UC DAVIS (US)—Scientists are hoping that an acre of rubber sheeting at the bottom of Lake Tahoe will control a dime-sized clam that is threatening the lake’s ecological balance, including its trademark clarity.
First observed in the lake in 2002, the population of the non-native Asian clam, Corbicula fluminea has reached thousands per square yard, mainly along the California-Nevada state line in the southeast corner of the lake.
The Asian clam is undesirable because it:
- Displaces native clams, snails and other organisms living on the lake bottom, which are important members of the lake’s native food web.
- Fosters the growth of bright green algae, which change the look of the water, and smell when they decompose.
- Could help foster an invasion of quagga mussels, another aggressive non-native species, by creating desirable habitat for them.
The sheeting is expected to kill the clams by depriving them of oxygen and will remain in place all summer.

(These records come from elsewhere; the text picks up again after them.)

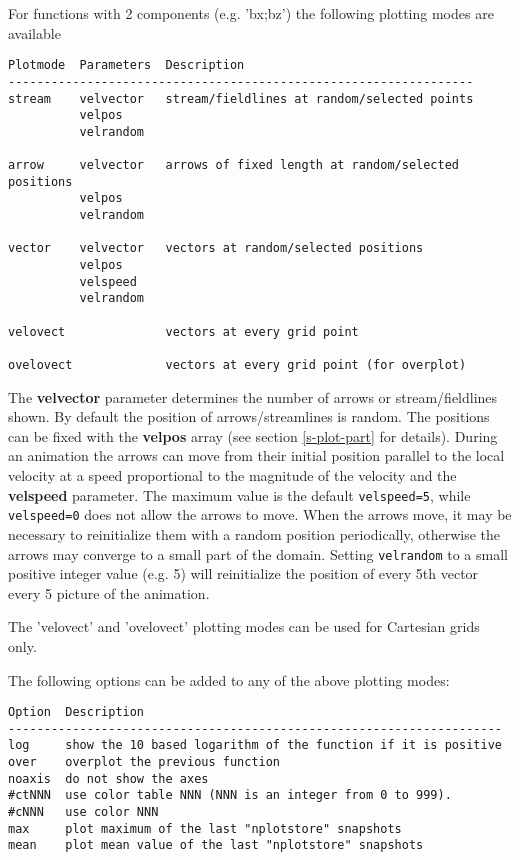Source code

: \documentclass{article}
\begin{document}
For functions with 2 components (e.g. 'bx;bz') the following plotting
modes are available
\begin{verbatim}
Plotmode  Parameters  Description
-----------------------------------------------------------------
stream    velvector   stream/fieldlines at random/selected points
          velpos  
          velrandom

arrow     velvector   arrows of fixed length at random/selected positions
          velpos
          velrandom

vector    velvector   vectors at random/selected positions
          velpos  
          velspeed
          velrandom

velovect              vectors at every grid point

ovelovect             vectors at every grid point (for overplot)
\end{verbatim}
The {\bf velvector} parameter determines the number of arrows or
stream/fieldlines shown. By default the position of arrows/streamlines
is random. The positions can be fixed with the {\bf velpos} array
(see section \ref{s-plot-part} for details). 
During an animation the arrows can move from their initial position
parallel to the local velocity at a speed proportional to the magnitude
of the velocity and the {\bf velspeed} parameter. The maximum value
is the default {\tt velspeed=5}, while {\tt velspeed=0} does not allow
the arrows to move. When the arrows move, it may be necessary to 
reinitialize them with a random position periodically, otherwise the 
arrows may converge to a small part of the domain. Setting {\tt velrandom}
to a small positive integer value (e.g. 5) will reinitialize the
position of every 5th vector every 5 picture of the animation.

The 'velovect' and 'ovelovect' plotting modes 
can be used for Cartesian grids only.

The following options can be added to any of the above plotting modes:
\begin{verbatim}
Option  Description
---------------------------------------------------------------------
log     show the 10 based logarithm of the function if it is positive
over    overplot the previous function
noaxis  do not show the axes
#ctNNN  use color table NNN (NNN is an integer from 0 to 999).
#cNNN   use color NNN
max     plot maximum of the last "nplotstore" snapshots
mean    plot mean value of the last "nplotstore" snapshots
\end{verbatim}
\end{document}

“The goal of this experiment is to determine whether it is feasible to control clams using impermeable bottom barriers,” explains Geoffrey Schladow, director of the Tahoe Environmental Research Center at University of California at Davis.
“We need to know how to efficiently deploy and remove large areas of rubber sheeting, and when it is all done, we must know whether the clams recolonize the treated areas.”
The ‘dissolved oxygen deprivation’ strategy was devised and tested on small patches of lake bottom last summer by Lake Tahoe experts at UC Davis and the University of Nevada, Reno.
That study and the results of this year’s acre-scale experiment will be used to help Tahoe Basin agencies develop a clam-management strategy.
The estimated $648,000 cost of the experimental treatment will be funded by the U.S. Fish and Wildlife Service, the Nevada Division of State Lands, and the Southern Nevada Public Land Management Act.